Sense in the Time of Hardship
As economic misery mounts for the average American, pundits are busy pointing fingers. You can almost hear them coo: “I told you so!” Yet the same pundits told us before the bubble broke that we were in the era of limitless prosperity, that only the sky was the limit for hedge funds and stocks. The laissez faire market stretched to its extreme has gone bust. Bankers don’t regulate banks any more than inmates regulate asylums. (Coming to think of it, that’s what has been going on in these institutions of higher capitalism!) Ascribing altruism to Wall Street executives makes as much sense as asking a tyrant to punish himself for his crimes.
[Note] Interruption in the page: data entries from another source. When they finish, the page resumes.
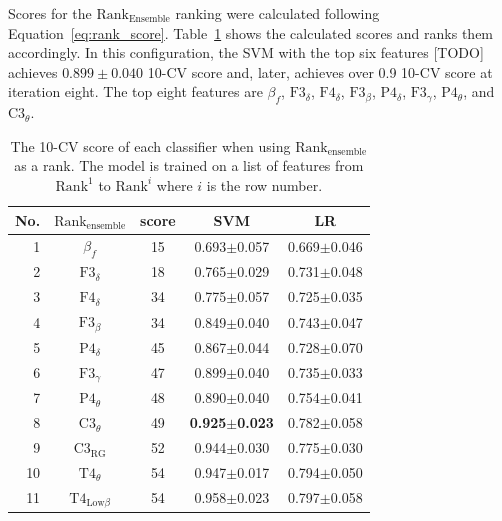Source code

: \documentclass[pdflatex,sn-mathphys]{sn-jnl}%
\theoremstyle{thmstyleone}%
\theoremstyle{thmstyletwo}%
\theoremstyle{thmstylethree}%
\begin{document}
Scores for the $\text{Rank}_{\text{Ensemble}}$ ranking were calculated following Equation~\ref{eq:rank_score}. Table~\ref{tab:cv_ensemble} shows the calculated scores and ranks them accordingly. In this configuration, the SVM with the top six features [TODO] achieves $0.899\pm0.040$ 10-CV score and, later, achieves over 0.9 10-CV score at iteration eight. The top eight features are $\beta_{f}$, $\text{F3}_{\delta}$, $\text{F4}_{\delta}$, $\text{F3}_{\beta}$, $\text{P4}_{\delta}$, $\text{F3}_{\gamma}$, $\text{P4}_{\theta}$, and $\text{C3}_{\theta}$.

\begin{table}[h!]
\centering
\caption{The 10-CV score of each classifier when using $\text{Rank}_{\text{ensemble}}$ as a rank. The model is trained on a list of features from $\text{Rank}^1$ to $\text{Rank}^i$ where $i$ is the row number.}
\label{tab:cv_ensemble}
\begin{tabular}{r|cccc}
\hline
 No. & $\text{Rank}_{\text{ensemble}}$ &  score &                      SVM &                       LR \\
\hline
   1 &                     $\beta_{f}$ &     15 &          0.693$\pm$0.057 &          0.669$\pm$0.046 \\
   2 &            $\text{F3}_{\delta}$ &     18 &          0.765$\pm$0.029 &          0.731$\pm$0.048 \\
   3 &            $\text{F4}_{\delta}$ &     34 &          0.775$\pm$0.057 &          0.725$\pm$0.035 \\
   4 &             $\text{F3}_{\beta}$ &     34 &          0.849$\pm$0.040 &          0.743$\pm$0.047 \\
   5 &            $\text{P4}_{\delta}$ &     45 &          0.867$\pm$0.044 &          0.728$\pm$0.070 \\
   6 &            $\text{F3}_{\gamma}$ &     47 &          0.899$\pm$0.040 &          0.735$\pm$0.033 \\
   7 &            $\text{P4}_{\theta}$ &     48 &          0.890$\pm$0.040 &          0.754$\pm$0.041 \\
   8 &            $\text{C3}_{\theta}$ &     49 & \textbf{0.925$\pm$0.023} &          0.782$\pm$0.058 \\
   9 &         $\text{C3}_{\text{RG}}$ &     52 &          0.944$\pm$0.030 &          0.775$\pm$0.030 \\
  10 &            $\text{T4}_{\theta}$ &     54 &          0.947$\pm$0.017 &          0.794$\pm$0.050 \\
  11 &   $\text{T4}_{\text{Low}\beta}$ &     54 &          0.958$\pm$0.023 &          0.797$\pm$0.058 \\

\end{tabular}
\end{table}
\end{document}
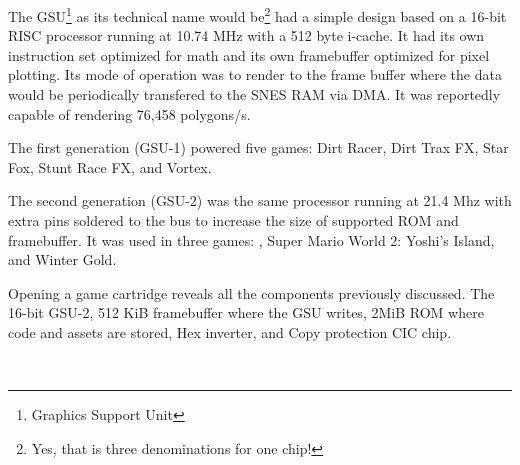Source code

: \par
The GSU\footnote{Graphics Support Unit} as its technical name would be\footnote{Yes, that is three denominations for one chip!} had a simple design based on a 16-bit RISC processor running at 10.74 MHz with a 512 byte i-cache. It had its own instruction set optimized for math and its own framebuffer optimized for pixel plotting. Its mode of operation was to render to the frame buffer where the data would be periodically transfered to the SNES RAM via DMA. It was reportedly capable of rendering 76,458 polygons/s.\\

\par
The first generation (GSU-1) powered five games: Dirt Racer, Dirt Trax FX, Star Fox, Stunt Race FX, and Vortex.\\
\par
 The second generation (GSU-2) was the same processor running at 21.4 Mhz with extra pins soldered to the bus to increase the size of supported ROM and framebuffer. It was used in three games: \doom{}, Super Mario World 2: Yoshi's Island, and Winter Gold.\\
\par
Opening a \doom{} game cartridge reveals all the components previously discussed.  The 16-bit GSU-2,  512 KiB framebuffer where the GSU writes,  2MiB ROM where code and assets are stored,  Hex inverter, and  Copy protection CIC chip.







\\
\par

\pagebreak


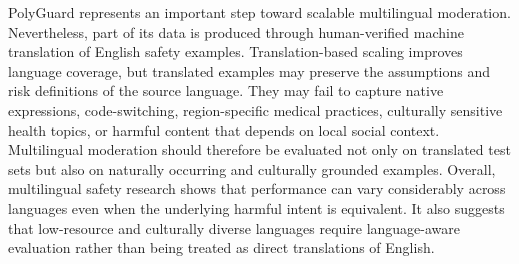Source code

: \documentclass[11pt,a4paper]{article}
\begin{document}
PolyGuard represents an important step toward scalable multilingual moderation. Nevertheless, part of its data is produced through human-verified machine translation of English safety examples. Translation-based scaling improves language coverage, but translated examples may preserve the assumptions and risk definitions of the source language. They may fail to capture native expressions, code-switching, region-specific medical practices, culturally sensitive health topics, or harmful content that depends on local social context. Multilingual moderation should therefore be evaluated not only on translated test sets but also on naturally occurring and culturally grounded examples.
Overall, multilingual safety research shows that performance can vary considerably across languages even when the underlying harmful intent is equivalent. It also suggests that low-resource and culturally diverse languages require language-aware evaluation rather than being treated as direct translations of English.
\end{document}
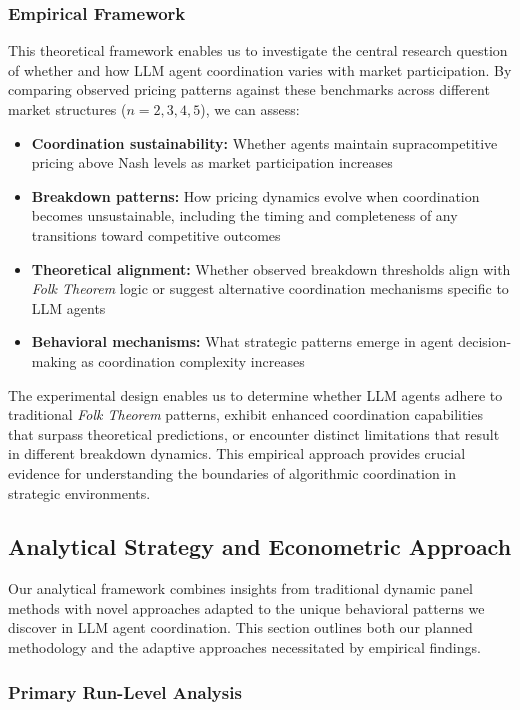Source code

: \subsubsection*{Empirical Framework}

This theoretical framework enables us to investigate the central research question of whether and how LLM agent coordination varies with market participation. By comparing observed pricing patterns against these benchmarks across different market structures ($n = 2, 3, 4, 5$), we can assess:
\begin{itemize}[noitemsep]
    \item \textbf{Coordination sustainability:} Whether agents maintain supracompetitive pricing above Nash levels as market participation increases
    \item \textbf{Breakdown patterns:} How pricing dynamics evolve when coordination becomes unsustainable, including the timing and completeness of any transitions toward competitive outcomes  
    \item \textbf{Theoretical alignment:} Whether observed breakdown thresholds align with \emph{Folk Theorem} logic or suggest alternative coordination mechanisms specific to LLM agents
    \item \textbf{Behavioral mechanisms:} What strategic patterns emerge in agent decision-making as coordination complexity increases
\end{itemize}

The experimental design enables us to determine whether LLM agents adhere to traditional \emph{Folk Theorem} patterns, exhibit enhanced coordination capabilities that surpass theoretical predictions, or encounter distinct limitations that result in different breakdown dynamics. This empirical approach provides crucial evidence for understanding the boundaries of algorithmic coordination in strategic environments.

\subsection{Analytical Strategy and Econometric Approach}

Our analytical framework combines insights from traditional dynamic panel methods with novel approaches adapted to the unique behavioral patterns we discover in LLM agent coordination. This section outlines both our planned methodology and the adaptive approaches necessitated by empirical findings.

\subsubsection*{Primary Run-Level Analysis}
With the onset of the credit crunch and the scaling down of various forms of want, I have noticed a rather funny reaction among my fellow Muslims. It is a variation of “I told you so,” only more arrogant. If only people were not as greedy or selfish or unjust, this would not have happened, they say, conveniently forgetting that on average, Muslims are as guilty of unchecked materialism as anyone else. All scriptures advise believers not to live beyond their means, not to consume recklessly, not to engage in usurious transactions. But, of course, belief is easy and action difficult.
We need to change our habits and attitudes. Looking back, I see how much “stuff” I bought over the years that I had no use for. My overfilled garage bears testimony to my expensive foolishness. I had to have these things because … well, it was cool to have them. It satisfied a primal hunger for possessions that I felt helpless to resist until economic reality set in. Now the latest in digital cameras and smart phones and smarter toasters leave me looking the other way, in disgust or indifference.
I doubt that we will ever return to the “less is more” trend of the ‘60s and ‘70s but at least we are beginning to reflect on what is important and what is not, what is "need" and what is "want." We knew all along that as the newness of a gadget or a tool or a car or a house wears off, it loses its grip on our psyche and on our sense of happiness. But it made no difference to our desire to acquire, relentlessly and indiscriminately. Tough adjustment, however, has revealed the stark emptiness of toys, gilded or plain, and we are the better for it. If only this sense lasts even if the “good times” were to return!